LAKEWOOD, N. J., Dec. 28. - A brilliant gathering made up of representatives of the various Harper publications and their most prominent literary contributors, attended a dinner given to-day at the Laurel House by Col. George Harvey in honor of W. D. Howells, who will soon sail for Europe. Among the seventy guests present were "Mark Twain," Henry M. Alden, David Munro, Albert Bigelow Paine, Van Tassel Sutphen, and Dennis O'Sullivan, well known as a singer in London opera.
After dinner Col. Harvey called on Mr. Howells, who said that as he and Mr. Clemens had long ago made a pact that if he would write Mr. Clemens's books, Mr. Clemens would make his speeches, he would leave him to make the speech now if Mr. Clemens thought he could remember it.
Mr.

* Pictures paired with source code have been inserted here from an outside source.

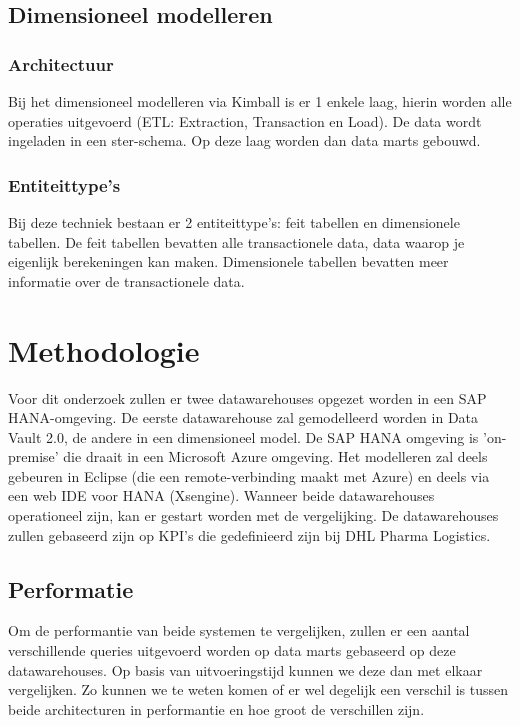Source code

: \subsection{Dimensioneel modelleren}
\subsubsection{Architectuur}
Bij het dimensioneel modelleren via Kimball is er 1 enkele laag, hierin worden alle operaties uitgevoerd (ETL: Extraction, Transaction en Load). De data wordt ingeladen in een ster-schema. Op deze laag worden dan data marts gebouwd. \autocite{Jukic2006}

\subsubsection{Entiteittype's}
Bij deze techniek bestaan er 2 entiteittype's: feit tabellen en dimensionele tabellen. De feit tabellen bevatten alle transactionele data, data waarop je eigenlijk berekeningen kan maken. Dimensionele tabellen bevatten meer informatie over de transactionele data.



\section{Methodologie}
\label{sec:methodologie}
Voor dit onderzoek zullen er twee datawarehouses opgezet worden in een SAP HANA-omgeving. De eerste datawarehouse zal gemodelleerd worden in Data Vault 2.0, de andere in een dimensioneel model. De SAP HANA omgeving is 'on-premise' die draait in een Microsoft Azure omgeving. Het modelleren zal deels gebeuren in Eclipse (die een remote-verbinding maakt met Azure) en deels via een web IDE voor HANA (Xsengine). Wanneer beide datawarehouses operationeel zijn, kan er gestart worden met de vergelijking. De datawarehouses zullen gebaseerd zijn op KPI's die gedefinieerd zijn bij DHL Pharma Logistics.

\subsection{Performatie}
Om de performantie van beide systemen te vergelijken, zullen er een aantal verschillende queries uitgevoerd worden op data marts gebaseerd op deze datawarehouses. Op basis van uitvoeringstijd kunnen we deze dan met elkaar vergelijken. Zo kunnen we te weten komen of er wel degelijk een verschil is tussen beide architecturen in performantie en hoe groot de verschillen zijn.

Clemens rose to the occasion, and kept the room in a gale of laughter for some time, revealing the details of his literary collaboration with Mr. Howells for some years. He said the Mr. Howells had started by expurgating his books for him till he had attained his present reputation, and that had Mr. Howells continued the process he had no doubt it would have brought to him a reputation for literary purity such as had never been before known, but unfortunately Mr. Howells was not content with merely expurgating Mr. Clemens's books, he soon began to interline.
"And then," concluded Mr. Clemens, "I released him from the contract and have edited my own books ever since."